■ WHAT TO PRODUCE ■
Scan the listing and copy each line where the word "Getter는" is present.
━━━━
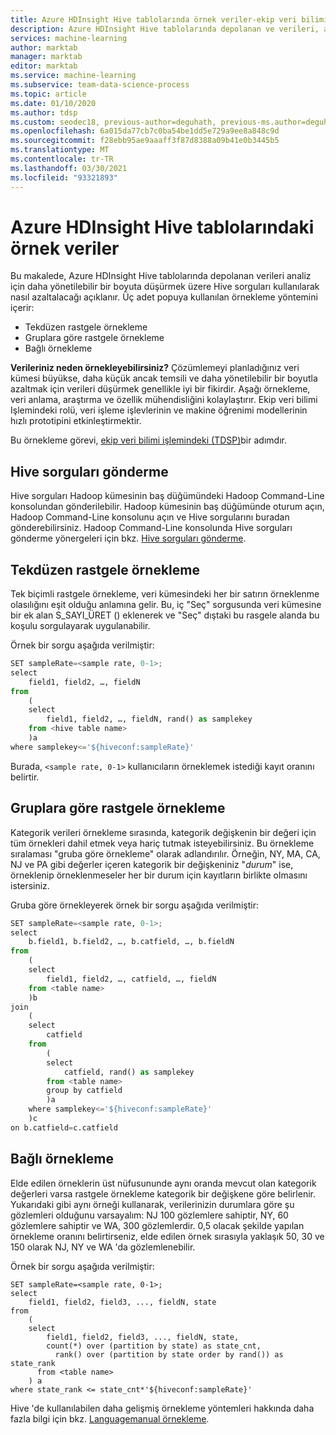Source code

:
 ```yaml
---
title: Azure HDInsight Hive tablolarında örnek veriler-ekip veri bilimi Işlemi
description: Azure HDInsight Hive tablolarında depolanan ve verileri, analiz için daha yönetilebilir bir boyuta azaltmak üzere Hive sorguları kullanan, örnek veri verileri.
services: machine-learning
author: marktab
manager: marktab
editor: marktab
ms.service: machine-learning
ms.subservice: team-data-science-process
ms.topic: article
ms.date: 01/10/2020
ms.author: tdsp
ms.custom: seodec18, previous-author=deguhath, previous-ms.author=deguhath
ms.openlocfilehash: 6a015da77cb7c0ba54be1dd5e729a9ee8a848c9d
ms.sourcegitcommit: f28ebb95ae9aaaff3f87d8388a09b41e0b3445b5
ms.translationtype: MT
ms.contentlocale: tr-TR
ms.lasthandoff: 03/30/2021
ms.locfileid: "93321893"
---
```

# <a name="sample-data-in-azure-hdinsight-hive-tables"></a>Azure HDInsight Hive tablolarındaki örnek veriler
Bu makalede, Azure HDInsight Hive tablolarında depolanan verileri analiz için daha yönetilebilir bir boyuta düşürmek üzere Hive sorguları kullanılarak nasıl azaltalacağı açıklanır. Üç adet popuya kullanılan örnekleme yöntemini içerir:

* Tekdüzen rastgele örnekleme
* Gruplara göre rastgele örnekleme
* Bağlı örnekleme

**Verileriniz neden örnekleyebilirsiniz?**
Çözümlemeyi planladığınız veri kümesi büyükse, daha küçük ancak temsili ve daha yönetilebilir bir boyutla azaltmak için verileri düşürmek genellikle iyi bir fikirdir. Aşağı örnekleme, veri anlama, araştırma ve özellik mühendisliğini kolaylaştırır. Ekip veri bilimi Işlemindeki rolü, veri işleme işlevlerinin ve makine öğrenimi modellerinin hızlı prototipini etkinleştirmektir.

Bu örnekleme görevi, [ekip veri bilimi işlemindeki (TDSP)](./index.yml)bir adımdır.

## <a name="how-to-submit-hive-queries"></a>Hive sorguları gönderme
Hive sorguları Hadoop kümesinin baş düğümündeki Hadoop Command-Line konsolundan gönderilebilir.  Hadoop kümesinin baş düğümünde oturum açın, Hadoop Command-Line konsolunu açın ve Hive sorgularını buradan gönderebilirsiniz. Hadoop Command-Line konsolunda Hive sorguları gönderme yönergeleri için bkz. [Hive sorguları gönderme](move-hive-tables.md#submit).

## <a name="uniform-random-sampling"></a><a name="uniform"></a> Tekdüzen rastgele örnekleme
Tek biçimli rastgele örnekleme, veri kümesindeki her bir satırın örneklenme olasılığını eşit olduğu anlamına gelir. Bu, iç "Seç" sorgusunda veri kümesine bir ek alan S_SAYI_ÜRET () eklenerek ve "Seç" dıştaki bu rasgele alanda bu koşulu sorgulayarak uygulanabilir.

Örnek bir sorgu aşağıda verilmiştir:

```python
SET sampleRate=<sample rate, 0-1>;
select
    field1, field2, …, fieldN
from
    (
    select
        field1, field2, …, fieldN, rand() as samplekey
    from <hive table name>
    )a
where samplekey<='${hiveconf:sampleRate}'
```

Burada, `<sample rate, 0-1>` kullanıcıların örneklemek istediği kayıt oranını belirtir.

## <a name="random-sampling-by-groups"></a><a name="group"></a> Gruplara göre rastgele örnekleme
Kategorik verileri örnekleme sırasında, kategorik değişkenin bir değeri için tüm örnekleri dahil etmek veya hariç tutmak isteyebilirsiniz. Bu örnekleme sıralaması "gruba göre örnekleme" olarak adlandırılır. Örneğin, NY, MA, CA, NJ ve PA gibi değerler içeren kategorik bir değişkeniniz "*durum*" ise, örneklenip örneklenmeseler her bir durum için kayıtların birlikte olmasını istersiniz.

Gruba göre örnekleyerek örnek bir sorgu aşağıda verilmiştir:

```python
SET sampleRate=<sample rate, 0-1>;
select
    b.field1, b.field2, …, b.catfield, …, b.fieldN
from
    (
    select
        field1, field2, …, catfield, …, fieldN
    from <table name>
    )b
join
    (
    select
        catfield
    from
        (
        select
            catfield, rand() as samplekey
        from <table name>
        group by catfield
        )a
    where samplekey<='${hiveconf:sampleRate}'
    )c
on b.catfield=c.catfield
```

## <a name="stratified-sampling"></a><a name="stratified"></a>Bağlı örnekleme
Elde edilen örneklerin üst nüfusununde aynı oranda mevcut olan kategorik değerleri varsa rastgele örnekleme kategorik bir değişkene göre belirlenir. Yukarıdaki gibi aynı örneği kullanarak, verilerinizin durumlara göre şu gözlemleri olduğunu varsayalım: NJ 100 gözlemlere sahiptir, NY, 60 gözlemlere sahiptir ve WA, 300 gözlemlerdir. 0,5 olacak şekilde yapılan örnekleme oranını belirtirseniz, elde edilen örnek sırasıyla yaklaşık 50, 30 ve 150 olarak NJ, NY ve WA 'da gözlemlenebilir.

Örnek bir sorgu aşağıda verilmiştir:

```hiveql
SET sampleRate=<sample rate, 0-1>;
select
    field1, field2, field3, ..., fieldN, state
from
    (
    select
        field1, field2, field3, ..., fieldN, state,
        count(*) over (partition by state) as state_cnt,
          rank() over (partition by state order by rand()) as state_rank
      from <table name>
    ) a
where state_rank <= state_cnt*'${hiveconf:sampleRate}'
```

Hive 'de kullanılabilen daha gelişmiş örnekleme yöntemleri hakkında daha fazla bilgi için bkz. [Languagemanual örnekleme](https://cwiki.apache.org/confluence/display/Hive/LanguageManual+Sampling).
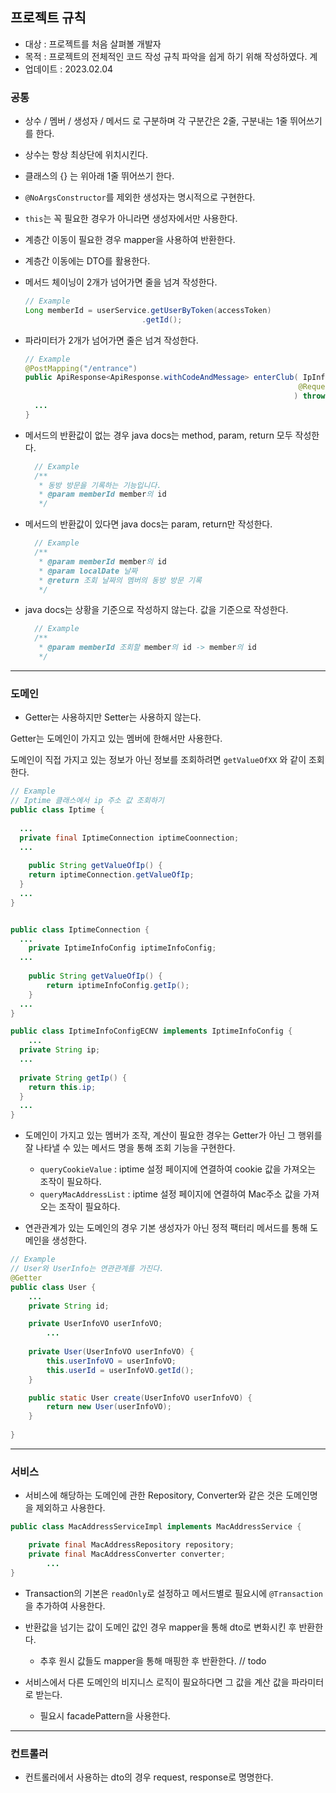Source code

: ## 프로젝트 규칙

+ 대상 : 프로젝트를 처음 살펴볼 개발자
+ 목적 : 프로젝트의 전체적인 코드 작성 규칙 파악을 쉽게 하기 위해 작성하였다.
계
+ 업데이트 : 2023.02.04

### 공통

+ 상수 / 멤버 / 생성자 / 메서드 로 구분하며 각 구분간은 2줄, 구분내는 1줄 뛰어쓰기를 한다.
+ 상수는 항상 최상단에 위치시킨다.
+ 클래스의 {} 는 위아래 1줄 뛰어쓰기 한다.

+ `@NoArgsConstructor`를 제외한 생성자는 명시적으로 구현한다.

+ `this`는 꼭 필요한 경우가 아니라면 생성자에서만 사용한다.

+ 계층간 이동이 필요한 경우 mapper을 사용하여 반환한다.

+ 계층간 이동에는 DTO를 활용한다.

+ 메서드 체이닝이 2개가 넘어가면 줄을 넘겨 작성한다.
  ```java
  // Example
  Long memberId = userService.getUserByToken(accessToken)
    						.getId();
  ```

+ 파라미터가 2개가 넘어가면 줄은 넘겨 작성한다.
  ```java
  // Example
  @PostMapping("/entrance")
  public ApiResponse<ApiResponse.withCodeAndMessage> enterClub( IpInfoRequest ipDTO,
                                                               @RequestHeader(value = "Authorization") String accessToken
                                                              ) throws IOException {
  	...
  }
  ```

+ 메서드의 반환값이 없는 경우 java docs는 method, param, return 모두 작성한다.
  ```java
    // Example
    /**
     * 동방 방문을 기록하는 기능입니다.
     * @param memberId member의 id
     */
  ```

+ 메서드의 반환값이 있다면 java docs는 param, return만 작성한다.
  ```java
    // Example
    /**
     * @param memberId member의 id
     * @param localDate 날짜
     * @return 조회 날짜의 멤버의 동방 방문 기록
     */
  ```

+ java docs는 상황을 기준으로 작성하지 않는다. 값을 기준으로 작성한다.
  ```java
    // Example
    /**
     * @param memberId 조회할 member의 id -> member의 id
     */
  ```

---

### 도메인

+ Getter는 사용하지만 Setter는 사용하지 않는다.

Getter는 도메인이 가지고 있는 멤버에 한해서만 사용한다.

도메인이 직접 가지고 있는 정보가 아닌 정보를 조회하려면 `getValueOfXX` 와 같이 조회한다.

```java
// Example
// Iptime 클래스에서 ip 주소 값 조회하기
public class Iptime {
  
  ...
  private final IptimeConnection iptimeCoonnection;
  ...
	
	public String getValueOfIp() {
    return iptimeConnection.getValueOfIp;
  }
  ...
}


public class IptimeConnection {
  ...
	private IptimeInfoConfig iptimeInfoConfig;
  ...
 
	public String getValueOfIp() {
		return iptimeInfoConfig.getIp();
	}
  ...
}

public class IptimeInfoConfigECNV implements IptimeInfoConfig {
	...
  private String ip;
  ...
    
  private String getIp() {
    return this.ip;
  }
  ...
}
```



+ 도메인이 가지고 있는 멤버가 조작, 계산이 필요한 경우는 Getter가 아닌 그 행위를 잘 나타낼 수 있는 메서드 명을 통해 조회 기능을 구현한다.
  + `queryCookieValue` : iptime 설정 페이지에 연결하여 cookie 값을 가져오는 조작이 필요하다.
  + `queryMacAddressList` : iptime 설정 페이지에 연결하여 Mac주소 값을 가져오는 조작이 필요하다.



+ 연관관계가 있는 도메인의 경우 기본 생성자가 아닌 정적 팩터리 메서드를 통해 도메인을 생성한다.

```java
// Example
// User와 UserInfo는 연관관계를 가진다.
@Getter
public class User {
  	...
    private String id;

    private UserInfoVO userInfoVO;
		...
      
    private User(UserInfoVO userInfoVO) {
        this.userInfoVO = userInfoVO;
        this.userId = userInfoVO.getId();
    }

    public static User create(UserInfoVO userInfoVO) {
        return new User(userInfoVO);
    }
    
}

```



---

### 서비스

+ 서비스에 해당하는 도메인에 관한 Repository, Converter와 같은 것은 도메인명을 제외하고 사용한다.

```java
public class MacAddressServiceImpl implements MacAddressService {

    private final MacAddressRepository repository;
    private final MacAddressConverter converter;
		...
}
```



+ Transaction의 기본은 `readOnly`로 설정하고 메서드별로 필요시에 `@Transaction`을 추가하여 사용한다.



+ 반환값을 넘기는 값이 도메인 값인 경우 mapper을 통해 dto로 변화시킨 후 반환한다.
  + 추후 원시 값들도 mapper을 통해 매핑한 후 반환한다. // todo



+ 서비스에서 다른 도메인의 비지니스 로직이 필요하다면 그 값을 계산 값을 파라미터로 받는다.
  + 필요시 facadePattern을 사용한다.



---

### 컨트롤러

+ 컨트롤러에서 사용하는 dto의 경우 request, response로 명명한다.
━━━━
■ THE ANSWER ■
+ Getter는 사용하지만 Setter는 사용하지 않는다.
Getter는 도메인이 가지고 있는 멤버에 한해서만 사용한다.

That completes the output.